**Task prompt:**
Transcribe the records below. Leave every word as it is.

**Input:**

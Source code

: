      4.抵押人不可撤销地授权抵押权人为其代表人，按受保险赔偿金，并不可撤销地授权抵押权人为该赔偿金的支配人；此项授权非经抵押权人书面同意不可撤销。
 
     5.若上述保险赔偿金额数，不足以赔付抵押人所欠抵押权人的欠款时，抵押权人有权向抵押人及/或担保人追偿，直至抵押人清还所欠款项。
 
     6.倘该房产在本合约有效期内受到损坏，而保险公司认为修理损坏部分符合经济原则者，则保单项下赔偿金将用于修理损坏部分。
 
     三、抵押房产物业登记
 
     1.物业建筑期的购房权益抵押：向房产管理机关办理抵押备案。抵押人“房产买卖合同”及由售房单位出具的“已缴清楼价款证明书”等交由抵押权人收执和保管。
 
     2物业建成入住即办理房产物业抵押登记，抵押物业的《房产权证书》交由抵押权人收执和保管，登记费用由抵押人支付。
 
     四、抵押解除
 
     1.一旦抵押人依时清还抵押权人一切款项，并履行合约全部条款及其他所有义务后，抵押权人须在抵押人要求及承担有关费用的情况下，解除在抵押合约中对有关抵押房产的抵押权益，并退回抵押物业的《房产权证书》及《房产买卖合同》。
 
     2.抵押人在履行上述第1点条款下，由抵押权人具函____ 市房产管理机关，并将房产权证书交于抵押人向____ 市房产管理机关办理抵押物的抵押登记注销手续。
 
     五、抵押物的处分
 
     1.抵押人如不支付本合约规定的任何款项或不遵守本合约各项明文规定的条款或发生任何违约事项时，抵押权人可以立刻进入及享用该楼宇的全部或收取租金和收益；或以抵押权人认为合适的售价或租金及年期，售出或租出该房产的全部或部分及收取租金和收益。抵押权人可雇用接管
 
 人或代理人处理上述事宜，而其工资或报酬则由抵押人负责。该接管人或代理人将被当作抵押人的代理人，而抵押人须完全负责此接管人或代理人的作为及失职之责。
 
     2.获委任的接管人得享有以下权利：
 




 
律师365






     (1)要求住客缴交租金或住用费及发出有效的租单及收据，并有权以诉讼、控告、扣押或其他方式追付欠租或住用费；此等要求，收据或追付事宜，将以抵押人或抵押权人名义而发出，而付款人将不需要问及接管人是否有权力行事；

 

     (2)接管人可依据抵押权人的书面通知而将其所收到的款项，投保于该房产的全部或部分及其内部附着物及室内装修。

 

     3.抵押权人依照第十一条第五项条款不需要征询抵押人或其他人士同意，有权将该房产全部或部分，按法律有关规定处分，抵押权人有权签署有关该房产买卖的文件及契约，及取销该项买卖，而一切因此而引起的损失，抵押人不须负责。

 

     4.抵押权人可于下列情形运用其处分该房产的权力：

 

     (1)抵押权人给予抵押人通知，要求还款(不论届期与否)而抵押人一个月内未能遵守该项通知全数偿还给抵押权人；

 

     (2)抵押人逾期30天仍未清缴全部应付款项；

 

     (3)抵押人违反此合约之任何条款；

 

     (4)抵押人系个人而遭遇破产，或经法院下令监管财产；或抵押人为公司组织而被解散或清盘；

**Task response:**
Source code

:      4.抵押人不可撤销地授权抵押权人为其代表人，按受保险赔偿金，并不可撤销地授权抵押权人为该赔偿金的支配人；此项授权非经抵押权人书面同意不可撤销。
 
     5.若上述保险赔偿金额数，不足以赔付抵押人所欠抵押权人的欠款时，抵押权人有权向抵押人及/或担保人追偿，直至抵押人清还所欠款项。
 
     6.倘该房产在本合约有效期内受到损坏，而保险公司认为修理损坏部分符合经济原则者，则保单项下赔偿金将用于修理损坏部分。
 
     三、抵押房产物业登记
 
     1.物业建筑期的购房权益抵押：向房产管理机关办理抵押备案。抵押人“房产买卖合同”及由售房单位出具的“已缴清楼价款证明书”等交由抵押权人收执和保管。
 
     2物业建成入住即办理房产物业抵押登记，抵押物业的《房产权证书》交由抵押权人收执和保管，登记费用由抵押人支付。
 
     四、抵押解除
 
     1.一旦抵押人依时清还抵押权人一切款项，并履行合约全部条款及其他所有义务后，抵押权人须在抵押人要求及承担有关费用的情况下，解除在抵押合约中对有关抵押房产的抵押权益，并退回抵押物业的《房产权证书》及《房产买卖合同》。
 
     2.抵押人在履行上述第1点条款下，由抵押权人具函____ 市房产管理机关，并将房产权证书交于抵押人向____ 市房产管理机关办理抵押物的抵押登记注销手续。
 
     五、抵押物的处分
 
     1.抵押人如不支付本合约规定的任何款项或不遵守本合约各项明文规定的条款或发生任何违约事项时，抵押权人可以立刻进入及享用该楼宇的全部或收取租金和收益；或以抵押权人认为合适的售价或租金及年期，售出或租出该房产的全部或部分及收取租金和收益。抵押权人可雇用接管
 
 人或代理人处理上述事宜，而其工资或报酬则由抵押人负责。该接管人或代理人将被当作抵押人的代理人，而抵押人须完全负责此接管人或代理人的作为及失职之责。
 
     2.获委任的接管人得享有以下权利：
 




 
律师365






     (1)要求住客缴交租金或住用费及发出有效的租单及收据，并有权以诉讼、控告、扣押或其他方式追付欠租或住用费；此等要求，收据或追付事宜，将以抵押人或抵押权人名义而发出，而付款人将不需要问及接管人是否有权力行事；

 

     (2)接管人可依据抵押权人的书面通知而将其所收到的款项，投保于该房产的全部或部分及其内部附着物及室内装修。

 

     3.抵押权人依照第十一条第五项条款不需要征询抵押人或其他人士同意，有权将该房产全部或部分，按法律有关规定处分，抵押权人有权签署有关该房产买卖的文件及契约，及取销该项买卖，而一切因此而引起的损失，抵押人不须负责。

 

     4.抵押权人可于下列情形运用其处分该房产的权力：

 

     (1)抵押权人给予抵押人通知，要求还款(不论届期与否)而抵押人一个月内未能遵守该项通知全数偿还给抵押权人；

 

     (2)抵押人逾期30天仍未清缴全部应付款项；

 

     (3)抵押人违反此合约之任何条款；

 

     (4)抵押人系个人而遭遇破产，或经法院下令监管财产；或抵押人为公司组织而被解散或清盘；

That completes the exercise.